INPUT DATA ->
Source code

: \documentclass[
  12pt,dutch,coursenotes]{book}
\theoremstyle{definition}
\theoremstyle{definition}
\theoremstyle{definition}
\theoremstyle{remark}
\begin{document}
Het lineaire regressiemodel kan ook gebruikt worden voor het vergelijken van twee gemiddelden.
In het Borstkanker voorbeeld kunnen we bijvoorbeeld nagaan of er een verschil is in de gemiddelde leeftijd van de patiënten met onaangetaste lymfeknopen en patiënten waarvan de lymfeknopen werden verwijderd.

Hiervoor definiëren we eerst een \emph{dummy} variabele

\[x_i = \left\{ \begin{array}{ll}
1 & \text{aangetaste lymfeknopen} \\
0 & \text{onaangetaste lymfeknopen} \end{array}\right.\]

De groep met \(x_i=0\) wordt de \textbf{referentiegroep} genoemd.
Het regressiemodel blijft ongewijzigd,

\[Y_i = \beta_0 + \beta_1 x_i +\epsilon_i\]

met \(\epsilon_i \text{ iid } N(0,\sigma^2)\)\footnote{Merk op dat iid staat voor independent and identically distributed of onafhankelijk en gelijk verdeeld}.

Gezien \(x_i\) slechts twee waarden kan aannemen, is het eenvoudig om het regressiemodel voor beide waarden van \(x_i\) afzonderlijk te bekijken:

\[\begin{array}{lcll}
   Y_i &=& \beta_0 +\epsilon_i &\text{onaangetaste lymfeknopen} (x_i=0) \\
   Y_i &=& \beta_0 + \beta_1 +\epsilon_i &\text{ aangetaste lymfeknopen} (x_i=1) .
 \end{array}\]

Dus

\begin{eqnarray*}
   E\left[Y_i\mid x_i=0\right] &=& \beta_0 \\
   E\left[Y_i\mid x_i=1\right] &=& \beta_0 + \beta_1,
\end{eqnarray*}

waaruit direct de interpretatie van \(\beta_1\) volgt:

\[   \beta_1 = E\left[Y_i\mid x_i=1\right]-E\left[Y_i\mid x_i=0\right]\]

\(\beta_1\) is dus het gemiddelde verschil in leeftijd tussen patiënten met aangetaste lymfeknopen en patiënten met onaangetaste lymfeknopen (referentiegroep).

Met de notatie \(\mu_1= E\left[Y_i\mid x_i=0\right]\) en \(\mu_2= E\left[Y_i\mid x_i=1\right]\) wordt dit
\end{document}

EXERCISE DESCRIPTION -> Transcribe the entire listing above.

RESPONSE BOX ->
Source code

: \documentclass[
  12pt,dutch,coursenotes]{book}
\theoremstyle{definition}
\theoremstyle{definition}
\theoremstyle{definition}
\theoremstyle{remark}
\begin{document}
Het lineaire regressiemodel kan ook gebruikt worden voor het vergelijken van twee gemiddelden.
In het Borstkanker voorbeeld kunnen we bijvoorbeeld nagaan of er een verschil is in de gemiddelde leeftijd van de patiënten met onaangetaste lymfeknopen en patiënten waarvan de lymfeknopen werden verwijderd.

Hiervoor definiëren we eerst een \emph{dummy} variabele

\[x_i = \left\{ \begin{array}{ll}
1 & \text{aangetaste lymfeknopen} \\
0 & \text{onaangetaste lymfeknopen} \end{array}\right.\]

De groep met \(x_i=0\) wordt de \textbf{referentiegroep} genoemd.
Het regressiemodel blijft ongewijzigd,

\[Y_i = \beta_0 + \beta_1 x_i +\epsilon_i\]

met \(\epsilon_i \text{ iid } N(0,\sigma^2)\)\footnote{Merk op dat iid staat voor independent and identically distributed of onafhankelijk en gelijk verdeeld}.

Gezien \(x_i\) slechts twee waarden kan aannemen, is het eenvoudig om het regressiemodel voor beide waarden van \(x_i\) afzonderlijk te bekijken:

\[\begin{array}{lcll}
   Y_i &=& \beta_0 +\epsilon_i &\text{onaangetaste lymfeknopen} (x_i=0) \\
   Y_i &=& \beta_0 + \beta_1 +\epsilon_i &\text{ aangetaste lymfeknopen} (x_i=1) .
 \end{array}\]

Dus

\begin{eqnarray*}
   E\left[Y_i\mid x_i=0\right] &=& \beta_0 \\
   E\left[Y_i\mid x_i=1\right] &=& \beta_0 + \beta_1,
\end{eqnarray*}

waaruit direct de interpretatie van \(\beta_1\) volgt:

\[   \beta_1 = E\left[Y_i\mid x_i=1\right]-E\left[Y_i\mid x_i=0\right]\]

\(\beta_1\) is dus het gemiddelde verschil in leeftijd tussen patiënten met aangetaste lymfeknopen en patiënten met onaangetaste lymfeknopen (referentiegroep).

Met de notatie \(\mu_1= E\left[Y_i\mid x_i=0\right]\) en \(\mu_2= E\left[Y_i\mid x_i=1\right]\) wordt dit
\end{document}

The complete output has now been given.